── Data for the task

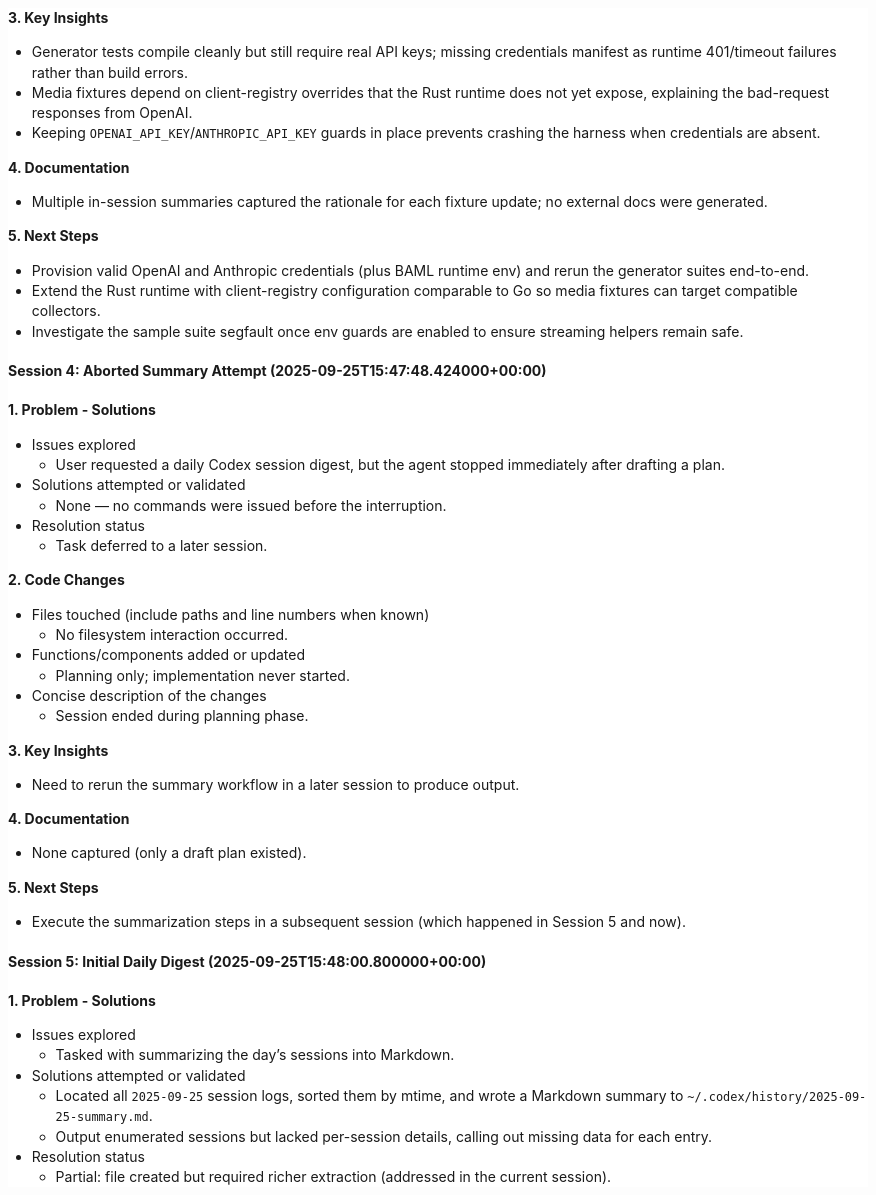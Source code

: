 **3. Key Insights**
- Generator tests compile cleanly but still require real API keys; missing credentials manifest as runtime 401/timeout failures rather than build errors.
- Media fixtures depend on client-registry overrides that the Rust runtime does not yet expose, explaining the bad-request responses from OpenAI.
- Keeping `OPENAI_API_KEY`/`ANTHROPIC_API_KEY` guards in place prevents crashing the harness when credentials are absent.

**4. Documentation**
- Multiple in-session summaries captured the rationale for each fixture update; no external docs were generated.

**5. Next Steps**
- Provision valid OpenAI and Anthropic credentials (plus BAML runtime env) and rerun the generator suites end-to-end.
- Extend the Rust runtime with client-registry configuration comparable to Go so media fixtures can target compatible collectors.
- Investigate the sample suite segfault once env guards are enabled to ensure streaming helpers remain safe.

#### Session 4: Aborted Summary Attempt (2025-09-25T15:47:48.424000+00:00)

**1. Problem - Solutions**
- Issues explored
  - User requested a daily Codex session digest, but the agent stopped immediately after drafting a plan.
- Solutions attempted or validated
  - None — no commands were issued before the interruption.
- Resolution status
  - Task deferred to a later session.

**2. Code Changes**
- Files touched (include paths and line numbers when known)
  - No filesystem interaction occurred.
- Functions/components added or updated
  - Planning only; implementation never started.
- Concise description of the changes
  - Session ended during planning phase.

**3. Key Insights**
- Need to rerun the summary workflow in a later session to produce output.

**4. Documentation**
- None captured (only a draft plan existed).

**5. Next Steps**
- Execute the summarization steps in a subsequent session (which happened in Session 5 and now).

#### Session 5: Initial Daily Digest (2025-09-25T15:48:00.800000+00:00)

**1. Problem - Solutions**
- Issues explored
  - Tasked with summarizing the day’s sessions into Markdown.
- Solutions attempted or validated
  - Located all `2025-09-25` session logs, sorted them by mtime, and wrote a Markdown summary to `~/.codex/history/2025-09-25-summary.md`.
  - Output enumerated sessions but lacked per-session details, calling out missing data for each entry.
- Resolution status
  - Partial: file created but required richer extraction (addressed in the current session).

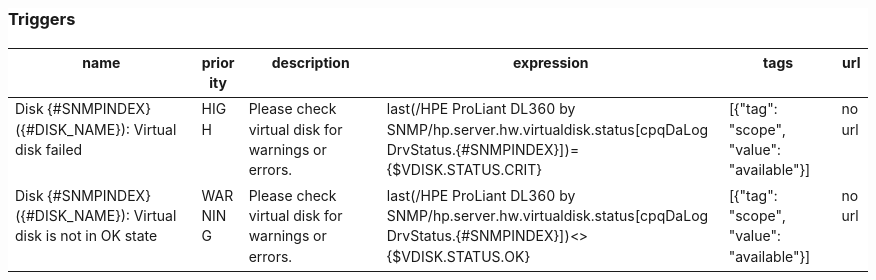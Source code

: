 ### Triggers

| name | priority | description | expression | tags | url |
| ------------- |------------- |------------- |------------- |------------- |------------- |
| Disk {#SNMPINDEX}({#DISK_NAME}): Virtual disk failed | HIGH | Please check virtual disk for warnings or errors. | last(/HPE ProLiant DL360 by SNMP/hp.server.hw.virtualdisk.status[cpqDaLogDrvStatus.{#SNMPINDEX}])={$VDISK.STATUS.CRIT} | [{"tag": "scope", "value": "available"}] | no url |
| Disk {#SNMPINDEX}({#DISK_NAME}): Virtual disk is not in OK state | WARNING | Please check virtual disk for warnings or errors. | last(/HPE ProLiant DL360 by SNMP/hp.server.hw.virtualdisk.status[cpqDaLogDrvStatus.{#SNMPINDEX}])<>{$VDISK.STATUS.OK} | [{"tag": "scope", "value": "available"}] | no url |

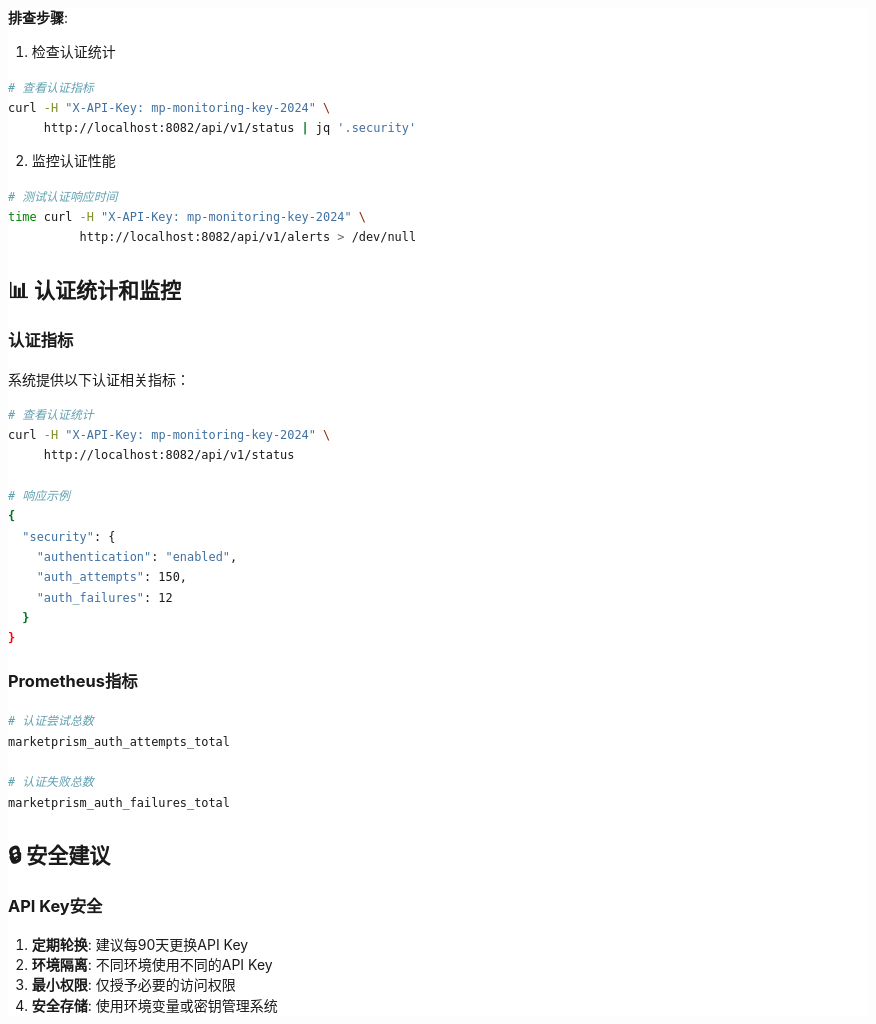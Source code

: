 **排查步骤**:
1. 检查认证统计
```bash
# 查看认证指标
curl -H "X-API-Key: mp-monitoring-key-2024" \
     http://localhost:8082/api/v1/status | jq '.security'
```

2. 监控认证性能
```bash
# 测试认证响应时间
time curl -H "X-API-Key: mp-monitoring-key-2024" \
          http://localhost:8082/api/v1/alerts > /dev/null
```

## 📊 认证统计和监控

### 认证指标

系统提供以下认证相关指标：

```bash
# 查看认证统计
curl -H "X-API-Key: mp-monitoring-key-2024" \
     http://localhost:8082/api/v1/status

# 响应示例
{
  "security": {
    "authentication": "enabled",
    "auth_attempts": 150,
    "auth_failures": 12
  }
}
```

### Prometheus指标

```bash
# 认证尝试总数
marketprism_auth_attempts_total

# 认证失败总数  
marketprism_auth_failures_total
```

## 🔒 安全建议

### API Key安全
1. **定期轮换**: 建议每90天更换API Key
2. **环境隔离**: 不同环境使用不同的API Key
3. **最小权限**: 仅授予必要的访问权限
4. **安全存储**: 使用环境变量或密钥管理系统
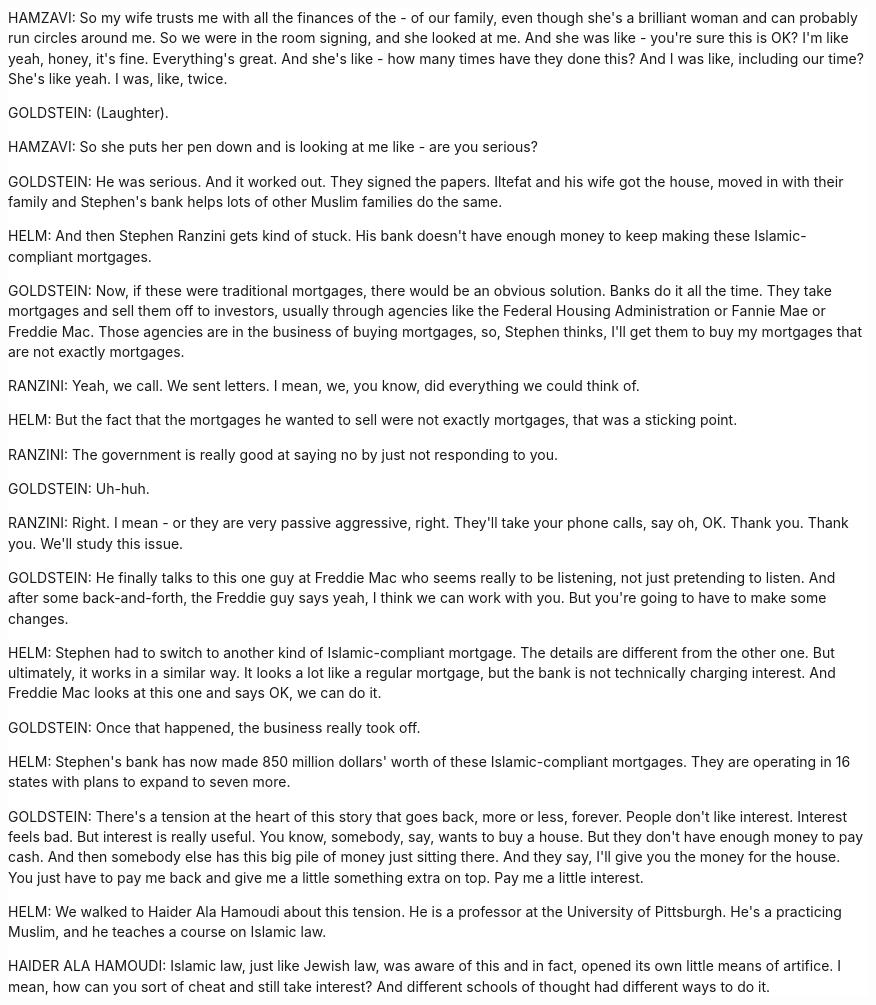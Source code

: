 HAMZAVI: So my wife trusts me with all the finances of the - of our family, even though she's a brilliant woman and can probably run circles around me. So we were in the room signing, and she looked at me. And she was like - you're sure this is OK? I'm like yeah, honey, it's fine. Everything's great. And she's like - how many times have they done this? And I was like, including our time? She's like yeah. I was, like, twice.

GOLDSTEIN: (Laughter).

HAMZAVI: So she puts her pen down and is looking at me like - are you serious?

GOLDSTEIN: He was serious. And it worked out. They signed the papers. Iltefat and his wife got the house, moved in with their family and Stephen's bank helps lots of other Muslim families do the same.

HELM: And then Stephen Ranzini gets kind of stuck. His bank doesn't have enough money to keep making these Islamic-compliant mortgages.

GOLDSTEIN: Now, if these were traditional mortgages, there would be an obvious solution. Banks do it all the time. They take mortgages and sell them off to investors, usually through agencies like the Federal Housing Administration or Fannie Mae or Freddie Mac. Those agencies are in the business of buying mortgages, so, Stephen thinks, I'll get them to buy my mortgages that are not exactly mortgages.

RANZINI: Yeah, we call. We sent letters. I mean, we, you know, did everything we could think of.

HELM: But the fact that the mortgages he wanted to sell were not exactly mortgages, that was a sticking point.

RANZINI: The government is really good at saying no by just not responding to you.

GOLDSTEIN: Uh-huh.

RANZINI: Right. I mean - or they are very passive aggressive, right. They'll take your phone calls, say oh, OK. Thank you. Thank you. We'll study this issue.

GOLDSTEIN: He finally talks to this one guy at Freddie Mac who seems really to be listening, not just pretending to listen. And after some back-and-forth, the Freddie guy says yeah, I think we can work with you. But you're going to have to make some changes.

HELM: Stephen had to switch to another kind of Islamic-compliant mortgage. The details are different from the other one. But ultimately, it works in a similar way. It looks a lot like a regular mortgage, but the bank is not technically charging interest. And Freddie Mac looks at this one and says OK, we can do it.

GOLDSTEIN: Once that happened, the business really took off.

HELM: Stephen's bank has now made 850 million dollars' worth of these Islamic-compliant mortgages. They are operating in 16 states with plans to expand to seven more.

GOLDSTEIN: There's a tension at the heart of this story that goes back, more or less, forever. People don't like interest. Interest feels bad. But interest is really useful. You know, somebody, say, wants to buy a house. But they don't have enough money to pay cash. And then somebody else has this big pile of money just sitting there. And they say, I'll give you the money for the house. You just have to pay me back and give me a little something extra on top. Pay me a little interest.

HELM: We walked to Haider Ala Hamoudi about this tension. He is a professor at the University of Pittsburgh. He's a practicing Muslim, and he teaches a course on Islamic law.

HAIDER ALA HAMOUDI: Islamic law, just like Jewish law, was aware of this and in fact, opened its own little means of artifice. I mean, how can you sort of cheat and still take interest? And different schools of thought had different ways to do it.
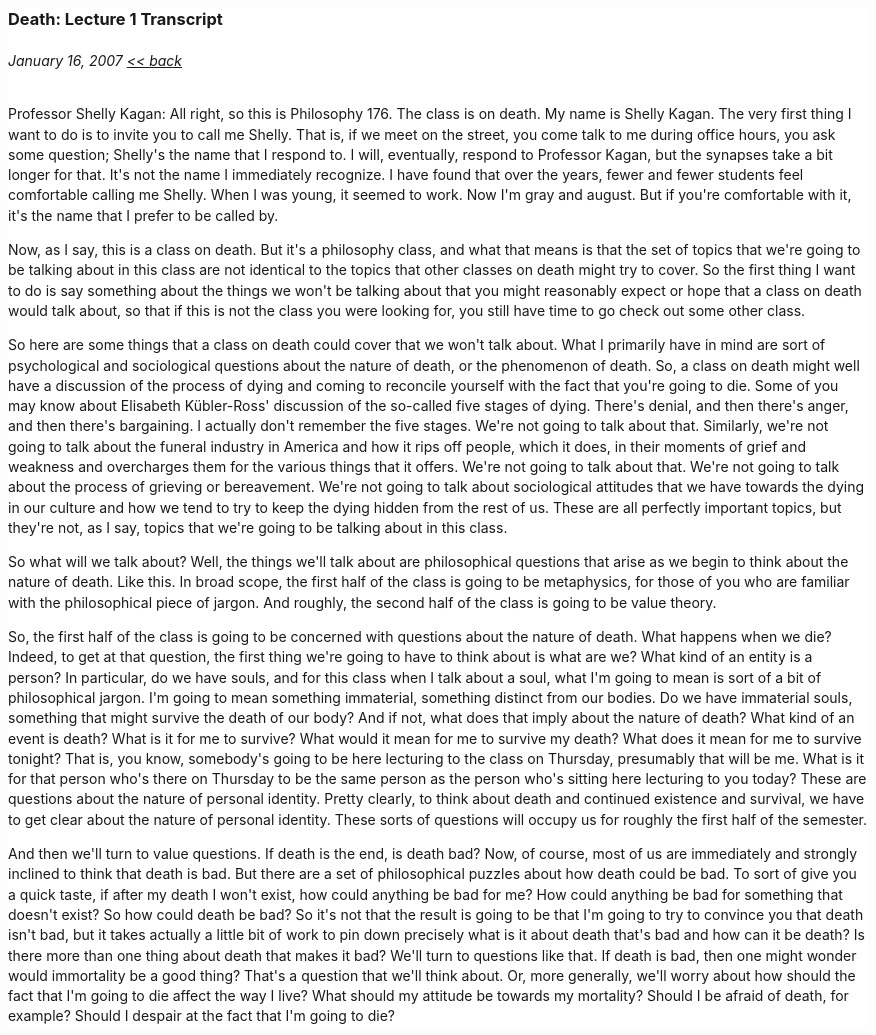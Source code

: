 ### Death: Lecture 1 Transcript

###### January 16, 2007  [<< back](SUMMARY.md)

Professor Shelly Kagan: All right, so this is Philosophy 176. The class is on death. My name is Shelly Kagan. The very first thing I want to do is to invite you to call me Shelly. That is, if we meet on the street, you come talk to me during office hours, you ask some question; Shelly's the name that I respond to. I will, eventually, respond to Professor Kagan, but the synapses take a bit longer for that. It's not the name I immediately recognize. I have found that over the years, fewer and fewer students feel comfortable calling me Shelly. When I was young, it seemed to work. Now I'm gray and august. But if you're comfortable with it, it's the name that I prefer to be called by.

Now, as I say, this is a class on death. But it's a philosophy class, and what that means is that the set of topics that we're going to be talking about in this class are not identical to the topics that other classes on death might try to cover. So the first thing I want to do is say something about the things we won't be talking about that you might reasonably expect or hope that a class on death would talk about, so that if this is not the class you were looking for, you still have time to go check out some other class.

So here are some things that a class on death could cover that we won't talk about. What I primarily have in mind are sort of psychological and sociological questions about the nature of death, or the phenomenon of death. So, a class on death might well have a discussion of the process of dying and coming to reconcile yourself with the fact that you're going to die. Some of you may know about Elisabeth Kübler-Ross' discussion of the so-called five stages of dying. There's denial, and then there's anger, and then there's bargaining. I actually don't remember the five stages. We're not going to talk about that. Similarly, we're not going to talk about the funeral industry in America and how it rips off people, which it does, in their moments of grief and weakness and overcharges them for the various things that it offers. We're not going to talk about that. We're not going to talk about the process of grieving or bereavement. We're not going to talk about sociological attitudes that we have towards the dying in our culture and how we tend to try to keep the dying hidden from the rest of us. These are all perfectly important topics, but they're not, as I say, topics that we're going to be talking about in this class.

So what will we talk about? Well, the things we'll talk about are philosophical questions that arise as we begin to think about the nature of death. Like this. In broad scope, the first half of the class is going to be metaphysics, for those of you who are familiar with the philosophical piece of jargon. And roughly, the second half of the class is going to be value theory.

So, the first half of the class is going to be concerned with questions about the nature of death. What happens when we die? Indeed, to get at that question, the first thing we're going to have to think about is what are we? What kind of an entity is a person? In particular, do we have souls, and for this class when I talk about a soul, what I'm going to mean is sort of a bit of philosophical jargon. I'm going to mean something immaterial, something distinct from our bodies. Do we have immaterial souls, something that might survive the death of our body? And if not, what does that imply about the nature of death? What kind of an event is death? What is it for me to survive? What would it mean for me to survive my death? What does it mean for me to survive tonight? That is, you know, somebody's going to be here lecturing to the class on Thursday, presumably that will be me. What is it for that person who's there on Thursday to be the same person as the person who's sitting here lecturing to you today? These are questions about the nature of personal identity. Pretty clearly, to think about death and continued existence and survival, we have to get clear about the nature of personal identity. These sorts of questions will occupy us for roughly the first half of the semester.

And then we'll turn to value questions. If death is the end, is death bad? Now, of course, most of us are immediately and strongly inclined to think that death is bad. But there are a set of philosophical puzzles about how death could be bad. To sort of give you a quick taste, if after my death I won't exist, how could anything be bad for me? How could anything be bad for something that doesn't exist? So how could death be bad? So it's not that the result is going to be that I'm going to try to convince you that death isn't bad, but it takes actually a little bit of work to pin down precisely what is it about death that's bad and how can it be death? Is there more than one thing about death that makes it bad? We'll turn to questions like that. If death is bad, then one might wonder would immortality be a good thing? That's a question that we'll think about. Or, more generally, we'll worry about how should the fact that I'm going to die affect the way I live? What should my attitude be towards my mortality? Should I be afraid of death, for example? Should I despair at the fact that I'm going to die?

────

__Exercise objective__
For this exercise, return exactly the lines above from the line with "### Prometheus指标" through the line with "GOLDSTEIN: Now, if", both included. Do not copy the pictures.

__Exercise answer__
### Prometheus指标

```bash
# 认证尝试总数
marketprism_auth_attempts_total

# 认证失败总数  
marketprism_auth_failures_total
```

## 🔒 安全建议

### API Key安全
1. **定期轮换**: 建议每90天更换API Key
2. **环境隔离**: 不同环境使用不同的API Key
3. **最小权限**: 仅授予必要的访问权限
4. **安全存储**: 使用环境变量或密钥管理系统
Source code

: HAMZAVI: So my wife trusts me with all the finances of the - of our family, even though she's a brilliant woman and can probably run circles around me. So we were in the room signing, and she looked at me. And she was like - you're sure this is OK? I'm like yeah, honey, it's fine. Everything's great. And she's like - how many times have they done this? And I was like, including our time? She's like yeah. I was, like, twice.

GOLDSTEIN: (Laughter).

HAMZAVI: So she puts her pen down and is looking at me like - are you serious?

GOLDSTEIN: He was serious. And it worked out. They signed the papers. Iltefat and his wife got the house, moved in with their family and Stephen's bank helps lots of other Muslim families do the same.

HELM: And then Stephen Ranzini gets kind of stuck. His bank doesn't have enough money to keep making these Islamic-compliant mortgages.

GOLDSTEIN: Now, if these were traditional mortgages, there would be an obvious solution. Banks do it all the time. They take mortgages and sell them off to investors, usually through agencies like the Federal Housing Administration or Fannie Mae or Freddie Mac. Those agencies are in the business of buying mortgages, so, Stephen thinks, I'll get them to buy my mortgages that are not exactly mortgages.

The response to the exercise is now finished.